Scot Osterweil is the Creative Director of the Education Arcade and a research director in the MIT Comparative Media Studies/Writing Program. He is a designer of award-winning educational games, working in both academic and commercial environments, and his work has focused on what is authentically playful in challenging academic subjects.

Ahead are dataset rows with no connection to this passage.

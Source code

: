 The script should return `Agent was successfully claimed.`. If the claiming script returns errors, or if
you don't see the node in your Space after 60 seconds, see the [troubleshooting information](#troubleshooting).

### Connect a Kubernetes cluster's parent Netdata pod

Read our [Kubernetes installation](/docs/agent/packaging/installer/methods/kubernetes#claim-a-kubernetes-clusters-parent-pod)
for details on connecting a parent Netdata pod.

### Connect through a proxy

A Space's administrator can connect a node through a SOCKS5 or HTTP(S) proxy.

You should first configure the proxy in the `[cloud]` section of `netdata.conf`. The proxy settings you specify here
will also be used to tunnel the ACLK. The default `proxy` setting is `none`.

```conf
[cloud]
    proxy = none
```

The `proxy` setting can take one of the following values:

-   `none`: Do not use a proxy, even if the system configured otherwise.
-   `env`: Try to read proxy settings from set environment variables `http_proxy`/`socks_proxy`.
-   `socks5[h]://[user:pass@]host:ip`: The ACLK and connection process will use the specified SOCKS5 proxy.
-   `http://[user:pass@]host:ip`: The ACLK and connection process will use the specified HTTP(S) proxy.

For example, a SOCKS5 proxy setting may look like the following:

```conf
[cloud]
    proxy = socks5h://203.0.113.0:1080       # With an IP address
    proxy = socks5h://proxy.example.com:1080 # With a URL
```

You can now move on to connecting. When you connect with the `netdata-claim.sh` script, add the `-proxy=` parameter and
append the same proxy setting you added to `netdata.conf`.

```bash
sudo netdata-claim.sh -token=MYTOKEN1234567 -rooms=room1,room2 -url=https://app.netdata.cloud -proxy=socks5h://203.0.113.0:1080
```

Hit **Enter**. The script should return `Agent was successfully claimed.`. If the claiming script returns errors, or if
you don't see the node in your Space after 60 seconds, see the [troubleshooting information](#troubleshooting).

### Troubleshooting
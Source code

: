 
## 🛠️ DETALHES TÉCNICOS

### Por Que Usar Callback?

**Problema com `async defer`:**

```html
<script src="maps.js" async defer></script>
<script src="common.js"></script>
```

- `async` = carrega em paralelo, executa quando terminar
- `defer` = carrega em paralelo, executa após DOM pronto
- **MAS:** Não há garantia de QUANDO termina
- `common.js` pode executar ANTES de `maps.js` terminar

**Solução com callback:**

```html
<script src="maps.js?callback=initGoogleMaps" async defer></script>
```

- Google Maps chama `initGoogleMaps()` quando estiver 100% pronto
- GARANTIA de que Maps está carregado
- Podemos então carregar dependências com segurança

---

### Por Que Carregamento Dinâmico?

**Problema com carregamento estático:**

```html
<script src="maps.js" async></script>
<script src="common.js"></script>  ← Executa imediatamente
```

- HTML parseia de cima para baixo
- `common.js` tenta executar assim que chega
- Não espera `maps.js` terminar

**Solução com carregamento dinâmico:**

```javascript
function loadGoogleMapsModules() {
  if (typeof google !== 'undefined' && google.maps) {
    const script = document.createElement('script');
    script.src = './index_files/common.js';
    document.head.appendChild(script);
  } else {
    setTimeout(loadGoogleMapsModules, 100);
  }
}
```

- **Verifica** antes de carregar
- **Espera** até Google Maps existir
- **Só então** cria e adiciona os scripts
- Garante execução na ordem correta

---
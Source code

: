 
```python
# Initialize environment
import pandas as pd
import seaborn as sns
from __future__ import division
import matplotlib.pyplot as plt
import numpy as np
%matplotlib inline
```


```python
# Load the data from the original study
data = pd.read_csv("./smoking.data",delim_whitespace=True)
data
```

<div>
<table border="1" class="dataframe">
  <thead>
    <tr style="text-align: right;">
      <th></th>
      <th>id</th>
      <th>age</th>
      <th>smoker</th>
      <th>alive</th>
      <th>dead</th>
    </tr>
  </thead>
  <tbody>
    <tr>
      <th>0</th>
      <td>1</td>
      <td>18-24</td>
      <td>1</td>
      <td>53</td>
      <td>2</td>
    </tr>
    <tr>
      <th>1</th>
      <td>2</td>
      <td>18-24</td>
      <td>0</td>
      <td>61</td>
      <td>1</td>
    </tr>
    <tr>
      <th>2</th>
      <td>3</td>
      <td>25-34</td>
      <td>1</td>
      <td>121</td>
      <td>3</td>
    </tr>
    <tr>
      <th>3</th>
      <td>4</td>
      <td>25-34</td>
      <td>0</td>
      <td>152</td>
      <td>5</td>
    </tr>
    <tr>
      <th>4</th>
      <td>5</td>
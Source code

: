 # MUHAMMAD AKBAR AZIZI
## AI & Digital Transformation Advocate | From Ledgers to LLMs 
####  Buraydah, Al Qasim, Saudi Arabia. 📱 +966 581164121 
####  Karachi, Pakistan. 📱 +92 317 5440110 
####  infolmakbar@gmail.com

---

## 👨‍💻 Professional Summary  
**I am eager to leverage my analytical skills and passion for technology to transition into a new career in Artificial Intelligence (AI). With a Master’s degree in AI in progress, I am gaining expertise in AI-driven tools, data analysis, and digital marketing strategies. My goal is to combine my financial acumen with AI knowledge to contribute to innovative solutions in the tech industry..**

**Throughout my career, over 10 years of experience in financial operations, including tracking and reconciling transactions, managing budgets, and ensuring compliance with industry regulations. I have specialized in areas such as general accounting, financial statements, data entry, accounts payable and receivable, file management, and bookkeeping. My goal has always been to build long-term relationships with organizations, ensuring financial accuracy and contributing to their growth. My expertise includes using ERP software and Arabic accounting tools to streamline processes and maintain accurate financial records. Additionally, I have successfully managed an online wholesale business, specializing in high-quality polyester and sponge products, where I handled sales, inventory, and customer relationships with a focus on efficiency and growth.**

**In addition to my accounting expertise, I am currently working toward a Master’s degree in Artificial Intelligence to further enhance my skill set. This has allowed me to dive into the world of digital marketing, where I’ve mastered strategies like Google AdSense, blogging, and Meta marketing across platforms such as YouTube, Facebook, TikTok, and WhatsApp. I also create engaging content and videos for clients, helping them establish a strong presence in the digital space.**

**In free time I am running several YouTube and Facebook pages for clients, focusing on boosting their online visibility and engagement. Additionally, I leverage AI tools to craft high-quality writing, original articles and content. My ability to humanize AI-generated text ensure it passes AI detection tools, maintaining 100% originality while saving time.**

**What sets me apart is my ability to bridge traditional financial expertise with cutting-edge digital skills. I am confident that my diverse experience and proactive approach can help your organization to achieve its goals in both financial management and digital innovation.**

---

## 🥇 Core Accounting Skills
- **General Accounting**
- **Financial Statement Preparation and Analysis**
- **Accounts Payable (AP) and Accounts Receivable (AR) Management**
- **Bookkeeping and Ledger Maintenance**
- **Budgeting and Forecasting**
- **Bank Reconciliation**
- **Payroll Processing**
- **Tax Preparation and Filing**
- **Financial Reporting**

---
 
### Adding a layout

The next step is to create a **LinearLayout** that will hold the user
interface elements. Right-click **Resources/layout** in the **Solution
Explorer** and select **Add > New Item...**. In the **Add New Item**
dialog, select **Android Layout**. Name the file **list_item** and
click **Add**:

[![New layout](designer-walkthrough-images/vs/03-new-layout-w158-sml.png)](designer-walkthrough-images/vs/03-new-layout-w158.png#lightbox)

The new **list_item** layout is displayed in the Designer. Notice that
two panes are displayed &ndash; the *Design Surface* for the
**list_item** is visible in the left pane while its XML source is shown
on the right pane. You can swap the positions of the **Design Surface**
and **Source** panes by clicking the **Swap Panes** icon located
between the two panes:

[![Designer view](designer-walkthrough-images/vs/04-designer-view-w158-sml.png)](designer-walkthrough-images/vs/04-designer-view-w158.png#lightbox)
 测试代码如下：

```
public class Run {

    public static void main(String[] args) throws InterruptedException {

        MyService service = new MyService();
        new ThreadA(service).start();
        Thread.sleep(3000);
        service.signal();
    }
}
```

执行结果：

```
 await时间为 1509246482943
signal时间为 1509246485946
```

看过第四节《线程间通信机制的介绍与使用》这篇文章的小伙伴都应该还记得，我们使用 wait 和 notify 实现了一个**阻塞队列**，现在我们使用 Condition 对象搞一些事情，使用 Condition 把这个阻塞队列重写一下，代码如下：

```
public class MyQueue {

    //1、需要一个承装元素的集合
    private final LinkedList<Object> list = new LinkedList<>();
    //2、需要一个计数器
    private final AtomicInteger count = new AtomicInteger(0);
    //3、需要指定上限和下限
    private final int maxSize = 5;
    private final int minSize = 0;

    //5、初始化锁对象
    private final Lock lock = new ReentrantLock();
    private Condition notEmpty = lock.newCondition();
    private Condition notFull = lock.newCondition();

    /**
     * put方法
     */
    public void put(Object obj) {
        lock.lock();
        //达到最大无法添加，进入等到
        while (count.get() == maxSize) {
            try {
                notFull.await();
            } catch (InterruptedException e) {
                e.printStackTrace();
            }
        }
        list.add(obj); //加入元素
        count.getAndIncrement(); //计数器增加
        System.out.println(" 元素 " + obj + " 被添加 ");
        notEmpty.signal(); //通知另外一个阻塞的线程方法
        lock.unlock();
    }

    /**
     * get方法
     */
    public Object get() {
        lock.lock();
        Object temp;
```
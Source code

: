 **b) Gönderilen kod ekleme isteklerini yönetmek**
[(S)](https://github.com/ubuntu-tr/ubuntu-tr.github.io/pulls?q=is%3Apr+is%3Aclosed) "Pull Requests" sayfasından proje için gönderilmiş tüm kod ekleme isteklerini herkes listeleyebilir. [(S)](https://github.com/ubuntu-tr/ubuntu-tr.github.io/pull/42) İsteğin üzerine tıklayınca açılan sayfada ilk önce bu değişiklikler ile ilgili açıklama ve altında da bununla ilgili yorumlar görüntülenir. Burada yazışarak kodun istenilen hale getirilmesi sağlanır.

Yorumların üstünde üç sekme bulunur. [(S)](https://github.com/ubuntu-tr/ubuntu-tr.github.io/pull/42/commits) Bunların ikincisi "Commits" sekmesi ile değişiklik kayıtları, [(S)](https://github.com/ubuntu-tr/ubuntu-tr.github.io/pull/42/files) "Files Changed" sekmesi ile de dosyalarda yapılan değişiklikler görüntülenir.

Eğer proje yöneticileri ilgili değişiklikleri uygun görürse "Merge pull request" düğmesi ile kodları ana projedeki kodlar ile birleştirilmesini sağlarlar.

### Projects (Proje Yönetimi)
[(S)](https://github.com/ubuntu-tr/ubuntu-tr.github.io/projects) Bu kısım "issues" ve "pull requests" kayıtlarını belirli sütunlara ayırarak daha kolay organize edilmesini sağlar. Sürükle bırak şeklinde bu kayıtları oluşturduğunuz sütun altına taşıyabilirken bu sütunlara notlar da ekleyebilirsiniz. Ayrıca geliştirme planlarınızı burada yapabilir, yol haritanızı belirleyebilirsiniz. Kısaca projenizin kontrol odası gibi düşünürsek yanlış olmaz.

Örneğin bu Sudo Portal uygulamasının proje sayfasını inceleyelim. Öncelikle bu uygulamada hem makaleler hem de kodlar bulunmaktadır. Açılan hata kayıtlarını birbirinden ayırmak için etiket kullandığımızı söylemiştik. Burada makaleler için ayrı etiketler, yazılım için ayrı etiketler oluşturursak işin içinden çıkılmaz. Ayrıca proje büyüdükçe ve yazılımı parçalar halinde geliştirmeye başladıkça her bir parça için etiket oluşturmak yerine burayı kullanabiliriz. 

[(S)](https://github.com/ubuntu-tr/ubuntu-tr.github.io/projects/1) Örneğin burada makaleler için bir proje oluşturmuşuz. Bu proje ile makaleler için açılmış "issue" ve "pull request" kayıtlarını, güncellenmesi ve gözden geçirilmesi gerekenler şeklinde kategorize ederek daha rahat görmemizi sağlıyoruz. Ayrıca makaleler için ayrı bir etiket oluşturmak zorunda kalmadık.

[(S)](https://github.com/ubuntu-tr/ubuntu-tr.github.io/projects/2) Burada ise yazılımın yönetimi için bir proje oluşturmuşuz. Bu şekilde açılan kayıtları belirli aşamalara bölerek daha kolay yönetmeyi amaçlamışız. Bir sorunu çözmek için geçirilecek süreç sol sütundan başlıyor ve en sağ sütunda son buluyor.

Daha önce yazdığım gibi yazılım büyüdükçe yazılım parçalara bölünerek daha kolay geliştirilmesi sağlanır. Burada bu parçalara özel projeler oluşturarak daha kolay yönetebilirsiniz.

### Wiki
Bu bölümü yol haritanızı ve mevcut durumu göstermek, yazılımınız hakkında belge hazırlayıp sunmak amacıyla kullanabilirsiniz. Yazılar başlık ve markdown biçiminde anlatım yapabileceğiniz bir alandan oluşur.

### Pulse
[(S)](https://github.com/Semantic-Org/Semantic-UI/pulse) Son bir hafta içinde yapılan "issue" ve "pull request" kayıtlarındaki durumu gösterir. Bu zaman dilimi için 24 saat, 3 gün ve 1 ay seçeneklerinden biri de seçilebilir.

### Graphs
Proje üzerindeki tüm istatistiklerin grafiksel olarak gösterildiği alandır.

He has designed games for computers, handheld devices, and multi-player on-line environments.
He is the creator of the acclaimed Zoombinis series of math and logic games, and leads a number of projects in the Education Arcade, including the MIT/Smithsonian curated game, Vanished (environmental science), Labyrinth(math), Kids Survey Network (data and statistics), Caduceus (medical science), iCue (history and civics) and the Hewlett Foundation’s Open Language Learning Initiative (ESL).
Sarah McPhee is a Winship Distinguished Research Professor at Emory University where she specializes in Seventeenth and eighteenth century European architecture, urbanism and drawings, Baroque sculpture, History of the Book, and Artistic Biography.
Austin Mason is the Assistant Director of the Humanities Center for the Digital Humanities and Visiting Assistant Professor of History Carleton College
JEAN ELYSE GRAHAM:
Jean Elyse Graham is an Assistant Professor at Stony Brook University.
Paul Vierthaler is currently the 2015-2016 Digital Humanities Postdoctoral Fellow and a Visiting Assistant Professor at Boston College. At Boston College, he is teaching two courses on the digital humanities and offering workshops and advising. In Fall 2015 he is teaching “Hacking the Humanities: Programming and Analysis”, an introduction to programming in Python for humanisitic analysis, geared toward advanced undergraduates and graduate students. In Spring 2016 he is teaching “Digital Detectives: Sherlock Holmes”, an exploration of the Sherlock Holmes texts using digital tools, designed as an introduction to the digital humanities for younger undergraduates.